● **What you should do**:
Scan the entries for lines with the word "Getting" and copy those lines.

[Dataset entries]

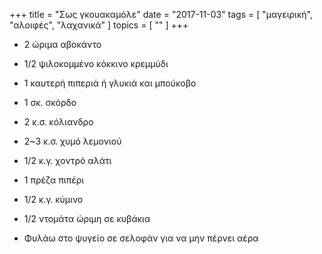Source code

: +++
title = "Σως γκουακαμόλε"
date = "2017-11-03"
tags = [ "μαγειρική", "αλοιφές", "λαχανικά" ]
topics = [ "" ]
+++

-   2 ώριμα αβοκάντο
-   1/2 ψιλοκομμένο κόκκινο κρεμμύδι
-   1 καυτερή πιπεριά ή γλυκιά και μπούκοβο
-   1 σκ. σκόρδο
-   2 κ.σ. κόλιανδρο
-   2~3 κ.σ. χυμό λεμονιού
-   1/2 κ.γ. χοντρό αλάτι
-   1 πρέζα πιπέρι
-   1/2 κ.γ. κύμινο
-   1/2 ντομάτα ώριμη σε κυβάκια

-   Φυλάω στο ψυγείο σε σελοφάν για να μην πέρνει αέρα
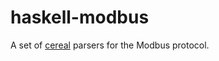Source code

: haskell-modbus
==============

A set of [cereal](http://hackage.haskell.org/package/cereal) parsers for the Modbus protocol. 
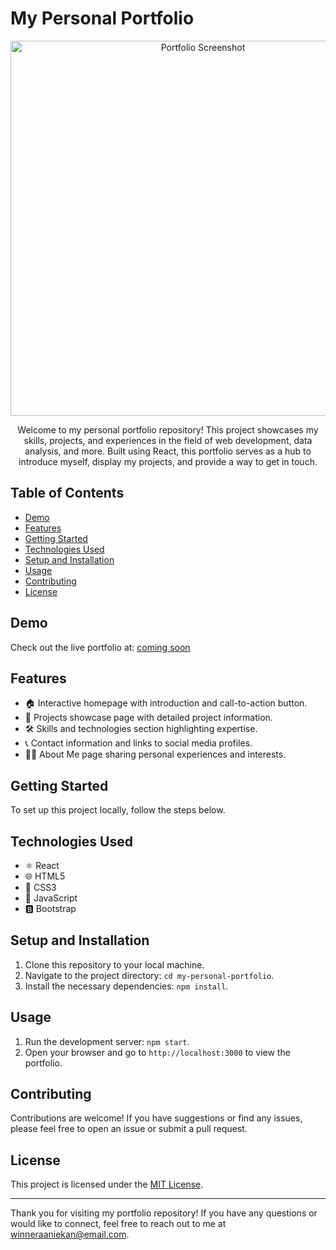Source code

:# My Personal Portfolio

<div align="center">
  <img src="screenshot.png" alt="Portfolio Screenshot" width="600">
</div>

<p align="center">Welcome to my personal portfolio repository! This project showcases my skills, projects, and experiences in the field of web development, data analysis, and more. Built using React, this portfolio serves as a hub to introduce myself, display my projects, and provide a way to get in touch.</p>

## Table of Contents
- [Demo](#demo)
- [Features](#features)
- [Getting Started](#getting-started)
- [Technologies Used](#technologies-used)
- [Setup and Installation](#setup-and-installation)
- [Usage](#usage)
- [Contributing](#contributing)
- [License](#license)

## Demo
Check out the live portfolio at: [coming soon](https://your-portfolio-url.com)

## Features
- 🏠 Interactive homepage with introduction and call-to-action button.
- 🚀 Projects showcase page with detailed project information.
- 🛠 Skills and technologies section highlighting expertise.
- 📞 Contact information and links to social media profiles.
- 🙋‍♂️ About Me page sharing personal experiences and interests.

## Getting Started
To set up this project locally, follow the steps below.

## Technologies Used
- ⚛️ React
- 🌐 HTML5
- 🎨 CSS3
- 📜 JavaScript
- 🅱️ Bootstrap

## Setup and Installation
1. Clone this repository to your local machine.
2. Navigate to the project directory: `cd my-personal-portfolio`.
3. Install the necessary dependencies: `npm install`.

## Usage
1. Run the development server: `npm start`.
2. Open your browser and go to `http://localhost:3000` to view the portfolio.

## Contributing
Contributions are welcome! If you have suggestions or find any issues, please feel free to open an issue or submit a pull request.

## License
This project is licensed under the [MIT License](LICENSE).

---

Thank you for visiting my portfolio repository! If you have any questions or would like to connect, feel free to reach out to me at [winneraaniekan@email.com](mailto:winneraaniekan@email.com).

● **Answer to this problem**:
- [Getting Started](#getting-started)
## Getting Started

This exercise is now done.